Summerland Is Far from a Vacation
Images via IFC Films
When occasion calls, society expects people to pitch in for the greater good, but doing one’s part is a relative action. It could mean, for instance, wearing a mask in public and refraining from visiting pubs, pools or parties to halt the spread of a very transmissible disease with side effects ranging from stunted lung capacity to death. That’s a small ask. Taking a boy shepherded out of London during the Blitz into one’s home is a much more daunting ask by comparison, and it’s the ask posed to Alice Lamb (Gemma Arterton) in Jessica Swale’s feature debut, Summerland.
Swale wraps a framing device around elder Alice (Penelope Wilton), introduced during a writing session so taxing on her concentration that she doesn’t hesitate thundering rude dismissals at neighborhood youths knocking on her door. Fun as it is to watch Wilton be a dick to children, Swale transitions immediately to Alice tapping away at the same old typewriter decades prior, similarly disinclined toward kids and yet helplessly, hopelessly entrusted with caring for Frank (Lucas Bond). His mom works for the ministry. His dad flies war planes. Being as the lad has nowhere else to go as the Nazis turn London to ash, Alice is given temporary custody, which suits neither her nor her fellow townsfolk. Alice, a loner by choice, has a reputation as something of a witch.

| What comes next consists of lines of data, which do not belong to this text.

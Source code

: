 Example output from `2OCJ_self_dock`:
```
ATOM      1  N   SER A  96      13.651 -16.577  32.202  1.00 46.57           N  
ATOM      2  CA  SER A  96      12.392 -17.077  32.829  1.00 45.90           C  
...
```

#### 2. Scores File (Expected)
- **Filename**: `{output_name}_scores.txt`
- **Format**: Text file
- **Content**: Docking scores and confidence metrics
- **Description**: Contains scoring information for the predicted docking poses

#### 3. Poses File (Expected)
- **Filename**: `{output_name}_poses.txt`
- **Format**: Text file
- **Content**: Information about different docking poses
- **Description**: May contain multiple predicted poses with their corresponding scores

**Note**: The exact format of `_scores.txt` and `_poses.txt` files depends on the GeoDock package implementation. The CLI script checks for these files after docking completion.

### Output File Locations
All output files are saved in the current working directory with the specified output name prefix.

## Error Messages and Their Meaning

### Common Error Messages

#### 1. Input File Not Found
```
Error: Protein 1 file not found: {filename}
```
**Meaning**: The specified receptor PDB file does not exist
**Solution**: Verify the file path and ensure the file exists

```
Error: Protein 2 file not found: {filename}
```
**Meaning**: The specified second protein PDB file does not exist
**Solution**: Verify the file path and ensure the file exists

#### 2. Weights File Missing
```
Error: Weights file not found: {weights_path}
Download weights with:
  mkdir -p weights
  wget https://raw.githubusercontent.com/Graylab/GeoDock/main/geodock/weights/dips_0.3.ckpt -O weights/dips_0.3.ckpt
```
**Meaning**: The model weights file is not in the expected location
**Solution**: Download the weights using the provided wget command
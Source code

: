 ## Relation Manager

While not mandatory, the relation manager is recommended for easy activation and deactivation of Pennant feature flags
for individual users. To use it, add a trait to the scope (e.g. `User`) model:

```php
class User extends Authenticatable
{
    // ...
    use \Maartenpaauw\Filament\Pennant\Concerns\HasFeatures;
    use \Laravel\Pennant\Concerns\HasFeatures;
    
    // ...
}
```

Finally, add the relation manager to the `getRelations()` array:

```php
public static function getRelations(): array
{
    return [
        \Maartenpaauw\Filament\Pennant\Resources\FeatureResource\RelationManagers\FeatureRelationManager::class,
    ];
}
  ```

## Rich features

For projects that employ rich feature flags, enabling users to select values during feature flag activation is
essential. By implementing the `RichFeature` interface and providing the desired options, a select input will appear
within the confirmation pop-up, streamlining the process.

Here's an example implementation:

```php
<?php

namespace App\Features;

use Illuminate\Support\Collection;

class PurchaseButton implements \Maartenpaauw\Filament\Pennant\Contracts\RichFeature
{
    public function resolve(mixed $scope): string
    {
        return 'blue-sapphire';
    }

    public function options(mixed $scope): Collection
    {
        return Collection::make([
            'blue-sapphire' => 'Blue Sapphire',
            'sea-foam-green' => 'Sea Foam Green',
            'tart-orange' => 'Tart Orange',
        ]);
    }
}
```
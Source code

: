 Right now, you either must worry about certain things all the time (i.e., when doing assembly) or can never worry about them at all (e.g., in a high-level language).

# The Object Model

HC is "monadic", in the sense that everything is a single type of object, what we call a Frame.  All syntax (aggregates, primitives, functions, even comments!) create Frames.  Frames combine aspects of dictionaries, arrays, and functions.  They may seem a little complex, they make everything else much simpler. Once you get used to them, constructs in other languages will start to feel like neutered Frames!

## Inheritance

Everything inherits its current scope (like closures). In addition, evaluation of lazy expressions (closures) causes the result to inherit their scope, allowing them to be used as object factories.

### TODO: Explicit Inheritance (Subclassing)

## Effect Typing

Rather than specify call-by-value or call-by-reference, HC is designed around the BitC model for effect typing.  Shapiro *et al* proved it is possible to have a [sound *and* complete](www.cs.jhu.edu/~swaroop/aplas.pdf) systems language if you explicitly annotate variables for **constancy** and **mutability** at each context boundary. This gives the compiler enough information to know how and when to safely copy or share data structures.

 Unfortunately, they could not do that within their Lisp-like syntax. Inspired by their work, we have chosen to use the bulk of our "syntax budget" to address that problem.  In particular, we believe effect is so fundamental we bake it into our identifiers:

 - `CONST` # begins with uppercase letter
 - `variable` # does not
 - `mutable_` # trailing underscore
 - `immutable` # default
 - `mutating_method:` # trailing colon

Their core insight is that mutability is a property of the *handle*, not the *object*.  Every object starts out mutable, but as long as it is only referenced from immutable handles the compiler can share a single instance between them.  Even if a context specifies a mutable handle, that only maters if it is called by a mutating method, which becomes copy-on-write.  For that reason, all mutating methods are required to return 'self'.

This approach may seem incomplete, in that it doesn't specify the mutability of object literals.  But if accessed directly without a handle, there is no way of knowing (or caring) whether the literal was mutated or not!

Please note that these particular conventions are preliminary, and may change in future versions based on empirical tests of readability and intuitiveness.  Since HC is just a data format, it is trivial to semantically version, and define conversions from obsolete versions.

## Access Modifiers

Summerland’s title shimmers with an implied warmth, so of course Frank thaws out Alice’s frozen heart over the course of the picture. He’s charming in ways that play to her character with surprising specificity: curious about the world, interested in her work as an academic, unexpectedly open-minded in a time and place where open-mindedness is discouraged. Flashbacks to happier times in Alice’s life reveal that she had a forbidden romance with a woman, Vera (Gugu Mbatha-Raw), a love doomed by divergence in their opinions on motherhood. Vera wanted children. Alice didn’t. So it goes. Alice, isolated in Summerland’s present by choice, resents children right down to the very fact of their existence, and rejects parenthood as a calling that she, and for that matter anybody else, must answer.